DATA RECORDS
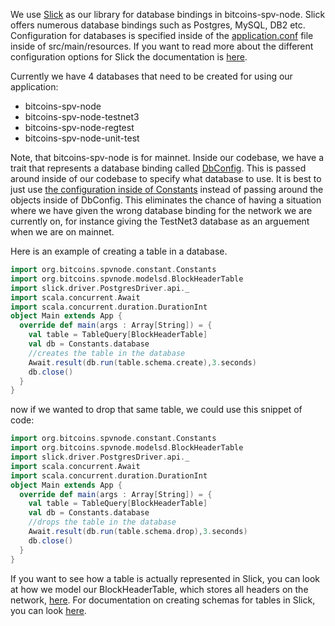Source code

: We use [Slick](http://slick.lightbend.com/) as our library for database bindings in bitcoins-spv-node. Slick offers numerous database bindings such as Postgres, MySQL, DB2 etc. Configuration for databases is specified inside of the [application.conf](https://github.com/bitcoin-s/bitcoin-s-spv-node/blob/master/src/main/resources/application.conf#L14-L63) file inside of src/main/resources. If you want to read more about the different configuration options for Slick the documentation is [here](http://slick.lightbend.com/doc/3.1.1/database.html).

Currently we have 4 databases that need to be created for using our application: 
* bitcoins-spv-node
* bitcoins-spv-node-testnet3
* bitcoins-spv-node-regtest
* bitcoins-spv-node-unit-test

Note, that bitcoins-spv-node is for mainnet. Inside our codebase, we have a trait that represents a database binding called [DbConfig](https://github.com/bitcoin-s/bitcoin-s-spv-node/blob/master/src/main/scala/org/bitcoins/spvnode/constant/DbConfig.scala). This is passed around inside of our codebase to specify what database to use. It is best to just use [the configuration inside of Constants](https://github.com/bitcoin-s/bitcoin-s-spv-node/blob/master/src/main/scala/org/bitcoins/spvnode/constant/Constants.scala#L32) instead of passing around the objects inside of DbConfig. This eliminates the chance of having a situation where we have given the wrong database binding for the network we are currently on, for instance giving the TestNet3 database as an arguement when we are on mainnet. 

Here is an example of creating a table in a database. 

```scala
import org.bitcoins.spvnode.constant.Constants
import org.bitcoins.spvnode.modelsd.BlockHeaderTable
import slick.driver.PostgresDriver.api._
import scala.concurrent.Await
import scala.concurrent.duration.DurationInt
object Main extends App {
  override def main(args : Array[String]) = {
    val table = TableQuery[BlockHeaderTable]
    val db = Constants.database
    //creates the table in the database
    Await.result(db.run(table.schema.create),3.seconds)
    db.close()
  }
}
```

now if we wanted to drop that same table, we could use this snippet of code: 

```scala 
import org.bitcoins.spvnode.constant.Constants
import org.bitcoins.spvnode.modelsd.BlockHeaderTable
import slick.driver.PostgresDriver.api._
import scala.concurrent.Await
import scala.concurrent.duration.DurationInt
object Main extends App {
  override def main(args : Array[String]) = {
    val table = TableQuery[BlockHeaderTable]
    val db = Constants.database
    //drops the table in the database
    Await.result(db.run(table.schema.drop),3.seconds)
    db.close()
  }
}
```

If you want to see how a table is actually represented in Slick, you can look at how we model our BlockHeaderTable, which stores all headers on the network, [here](https://github.com/bitcoin-s/bitcoin-s-spv-node/blob/master/src/main/scala/org/bitcoins/spvnode/models/BlockHeaderTable.scala). For documentation on creating schemas for tables in Slick, you can look [here](http://slick.lightbend.com/doc/3.1.1/schemas.html).

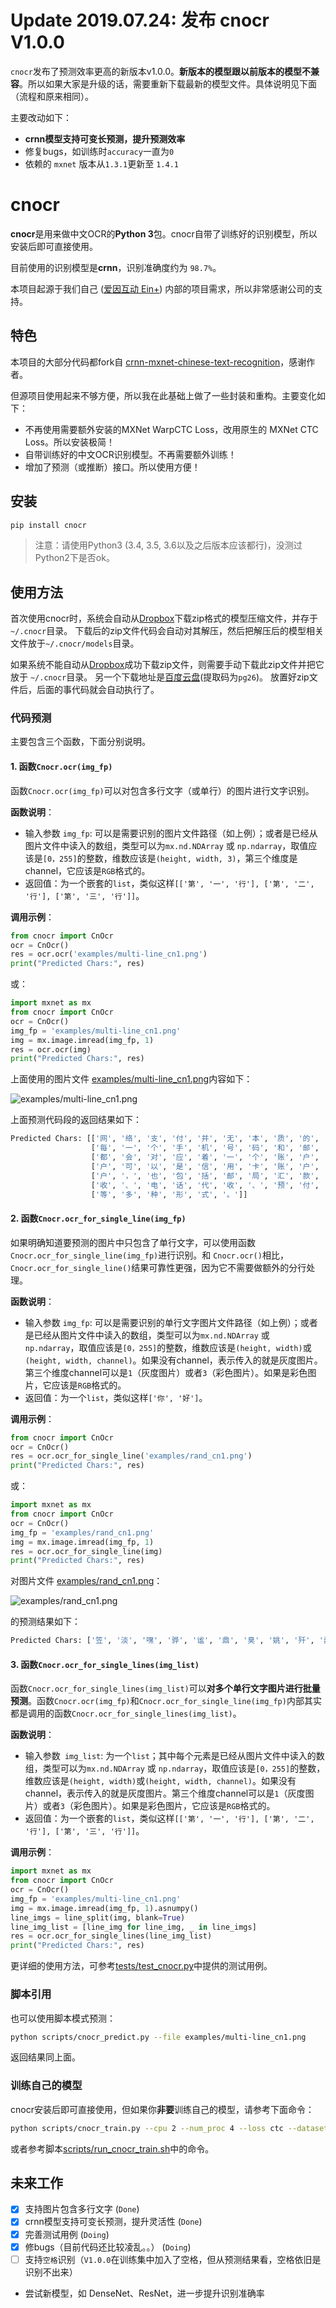 # Update 2019.07.24: 发布 cnocr V1.0.0

`cnocr`发布了预测效率更高的新版本v1.0.0。**新版本的模型跟以前版本的模型不兼容**。所以如果大家是升级的话，需要重新下载最新的模型文件。具体说明见下面（流程和原来相同）。



主要改动如下：

-  **crnn模型支持可变长预测，提升预测效率**
-  修复bugs，如训练时`accuracy`一直为`0`
-  依赖的 `mxnet` 版本从`1.3.1`更新至 `1.4.1`

# cnocr

**cnocr**是用来做中文OCR的**Python 3**包。cnocr自带了训练好的识别模型，所以安装后即可直接使用。

目前使用的识别模型是**crnn**，识别准确度约为 `98.7%`。

本项目起源于我们自己 ([爱因互动 Ein+](https://einplus.cn)) 内部的项目需求，所以非常感谢公司的支持。

## 特色

本项目的大部分代码都fork自 [crnn-mxnet-chinese-text-recognition](https://github.com/diaomin/crnn-mxnet-chinese-text-recognition)，感谢作者。

但源项目使用起来不够方便，所以我在此基础上做了一些封装和重构。主要变化如下：

* 不再使用需要额外安装的MXNet WarpCTC Loss，改用原生的 MXNet CTC Loss。所以安装极简！
* 自带训练好的中文OCR识别模型。不再需要额外训练！
* 增加了预测（或推断）接口。所以使用方便！

## 安装

```bash
pip install cnocr
```

> 注意：请使用Python3 (3.4, 3.5, 3.6以及之后版本应该都行)，没测过Python2下是否ok。



## 使用方法

首次使用cnocr时，系统会自动从[Dropbox](https://www.dropbox.com/s/5n09nxf4x95jprk/cnocr-models-v0.1.0.zip)下载zip格式的模型压缩文件，并存于 `~/.cnocr`目录。
下载后的zip文件代码会自动对其解压，然后把解压后的模型相关文件放于`~/.cnocr/models`目录。

如果系统不能自动从[Dropbox](https://www.dropbox.com/s/5n09nxf4x95jprk/cnocr-models-v0.1.0.zip)成功下载zip文件，则需要手动下载此zip文件并把它放于 `~/.cnocr`目录。
另一个下载地址是[百度云盘](https://pan.baidu.com/s/1s91985r0YBGbk_1cqgHa1Q)(提取码为`pg26`)。
放置好zip文件后，后面的事代码就会自动执行了。



### 代码预测

主要包含三个函数，下面分别说明。



#### 1. 函数`Cnocr.ocr(img_fp)`

函数`Cnocr.ocr(img_fp)`可以对包含多行文字（或单行）的图片进行文字识别。



**函数说明**：

- 输入参数 `img_fp`: 可以是需要识别的图片文件路径（如上例）；或者是已经从图片文件中读入的数组，类型可以为`mx.nd.NDArray` 或  `np.ndarray`，取值应该是`[0，255]`的整数，维数应该是`(height, width, 3)`，第三个维度是channel，它应该是`RGB`格式的。
- 返回值：为一个嵌套的`list`，类似这样`[['第', '一', '行'], ['第', '二', '行'], ['第', '三', '行']]`。



**调用示例**：


```python
from cnocr import CnOcr
ocr = CnOcr()
res = ocr.ocr('examples/multi-line_cn1.png')
print("Predicted Chars:", res)
```

或：
```python
import mxnet as mx
from cnocr import CnOcr
ocr = CnOcr()
img_fp = 'examples/multi-line_cn1.png'
img = mx.image.imread(img_fp, 1)
res = ocr.ocr(img)
print("Predicted Chars:", res)
```



上面使用的图片文件 [examples/multi-line_cn1.png](./examples/multi-line_cn1.png)内容如下：

![examples/multi-line_cn1.png](./examples/multi-line_cn1.png)



上面预测代码段的返回结果如下：

```bash
Predicted Chars: [['网', '络', '支', '付', '并', '无', '本', '质', '的', '区', '别', '，', '因', '为'],
                  ['每', '一', '个', '手', '机', '号', '码', '和', '邮', '件', '地', '址', '背', '后'],
                  ['都', '会', '对', '应', '着', '一', '个', '账', '户', '一', '―', '这', '个', '账'],
                  ['户', '可', '以', '是', '信', '用', '卡', '账', '户', '、', '借', '记', '卡', '账'],
                  ['户', '，', '也', '包', '括', '邮', '局', '汇', '款', '、', '手', '机', '代'],
                  ['收', '、', '电', '话', '代', '收', '、', '预', '付', '费', '卡', '和', '点', '卡'],
                  ['等', '多', '种', '形', '式', '。']]
```



#### 2. 函数`Cnocr.ocr_for_single_line(img_fp)`

如果明确知道要预测的图片中只包含了单行文字，可以使用函数`Cnocr.ocr_for_single_line(img_fp)`进行识别。和 `Cnocr.ocr()`相比，`Cnocr.ocr_for_single_line()`结果可靠性更强，因为它不需要做额外的分行处理。

**函数说明**：

- 输入参数 `img_fp`: 可以是需要识别的单行文字图片文件路径（如上例）；或者是已经从图片文件中读入的数组，类型可以为`mx.nd.NDArray` 或  `np.ndarray`，取值应该是`[0，255]`的整数，维数应该是`(height, width)`或`(height, width, channel)`。如果没有channel，表示传入的就是灰度图片。第三个维度channel可以是`1`（灰度图片）或者`3`（彩色图片）。如果是彩色图片，它应该是`RGB`格式的。
- 返回值：为一个`list`，类似这样`['你', '好']`。



**调用示例**：

```python
from cnocr import CnOcr
ocr = CnOcr()
res = ocr.ocr_for_single_line('examples/rand_cn1.png')
print("Predicted Chars:", res)
```

或：

```python
import mxnet as mx
from cnocr import CnOcr
ocr = CnOcr()
img_fp = 'examples/rand_cn1.png'
img = mx.image.imread(img_fp, 1)
res = ocr.ocr_for_single_line(img)
print("Predicted Chars:", res)
```


对图片文件 [examples/rand_cn1.png](./examples/rand_cn1.png)：

![examples/rand_cn1.png](./examples/rand_cn1.png)

的预测结果如下：

```bash
Predicted Chars: ['笠', '淡', '嘿', '骅', '谧', '鼎', '臭', '姚', '歼', '蠢', '驼', '耳', '裔', '挝', '涯', '狗', '蒽', '子', '犷'] 
```



#### 3. 函数`Cnocr.ocr_for_single_lines(img_list)`

函数`Cnocr.ocr_for_single_lines(img_list)`可以**对多个单行文字图片进行批量预测**。函数`Cnocr.ocr(img_fp)`和`Cnocr.ocr_for_single_line(img_fp)`内部其实都是调用的函数`Cnocr.ocr_for_single_lines(img_list)`。



**函数说明**：

- 输入参数` img_list`: 为一个`list`；其中每个元素是已经从图片文件中读入的数组，类型可以为`mx.nd.NDArray` 或  `np.ndarray`，取值应该是`[0，255]`的整数，维数应该是`(height, width)`或`(height, width, channel)`。如果没有channel，表示传入的就是灰度图片。第三个维度channel可以是`1`（灰度图片）或者`3`（彩色图片）。如果是彩色图片，它应该是`RGB`格式的。
- 返回值：为一个嵌套的`list`，类似这样`[['第', '一', '行'], ['第', '二', '行'], ['第', '三', '行']]`。



**调用示例**：

```python
import mxnet as mx
from cnocr import CnOcr
ocr = CnOcr()
img_fp = 'examples/multi-line_cn1.png'
img = mx.image.imread(img_fp, 1).asnumpy()
line_imgs = line_split(img, blank=True)
line_img_list = [line_img for line_img, _ in line_imgs]
res = ocr.ocr_for_single_lines(line_img_list)
print("Predicted Chars:", res)
```



更详细的使用方法，可参考[tests/test_cnocr.py](./tests/test_cnocr.py)中提供的测试用例。



### 脚本引用

也可以使用脚本模式预测：

```bash
python scripts/cnocr_predict.py --file examples/multi-line_cn1.png
```

返回结果同上面。



### 训练自己的模型

cnocr安装后即可直接使用，但如果你**非要**训练自己的模型，请参考下面命令：

```bash
python scripts/cnocr_train.py --cpu 2 --num_proc 4 --loss ctc --dataset cn_ocr
```



或者参考脚本[scripts/run_cnocr_train.sh](./scripts/run_cnocr_train.sh)中的命令。



## 未来工作

* [x] 支持图片包含多行文字 (`Done`)
* [x] crnn模型支持可变长预测，提升灵活性 (`Done`)
* [x] 完善测试用例 (`Doing`)
* [x] 修bugs（目前代码还比较凌乱。。） (`Doing`)
* [ ] 支持`空格`识别（`V1.0.0`在训练集中加入了空格，但从预测结果看，空格依旧是识别不出来）
* 尝试新模型，如 DenseNet、ResNet，进一步提升识别准确率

PROBLEM DESCRIPTION
Which lines in the material above include the string "灰度图片"? Pull them out.

YOUR SOLUTION
- 输入参数 `img_fp`: 可以是需要识别的单行文字图片文件路径（如上例）；或者是已经从图片文件中读入的数组，类型可以为`mx.nd.NDArray` 或  `np.ndarray`，取值应该是`[0，255]`的整数，维数应该是`(height, width)`或`(height, width, channel)`。如果没有channel，表示传入的就是灰度图片。第三个维度channel可以是`1`（灰度图片）或者`3`（彩色图片）。如果是彩色图片，它应该是`RGB`格式的。
- 输入参数` img_list`: 为一个`list`；其中每个元素是已经从图片文件中读入的数组，类型可以为`mx.nd.NDArray` 或  `np.ndarray`，取值应该是`[0，255]`的整数，维数应该是`(height, width)`或`(height, width, channel)`。如果没有channel，表示传入的就是灰度图片。第三个维度channel可以是`1`（灰度图片）或者`3`（彩色图片）。如果是彩色图片，它应该是`RGB`格式的。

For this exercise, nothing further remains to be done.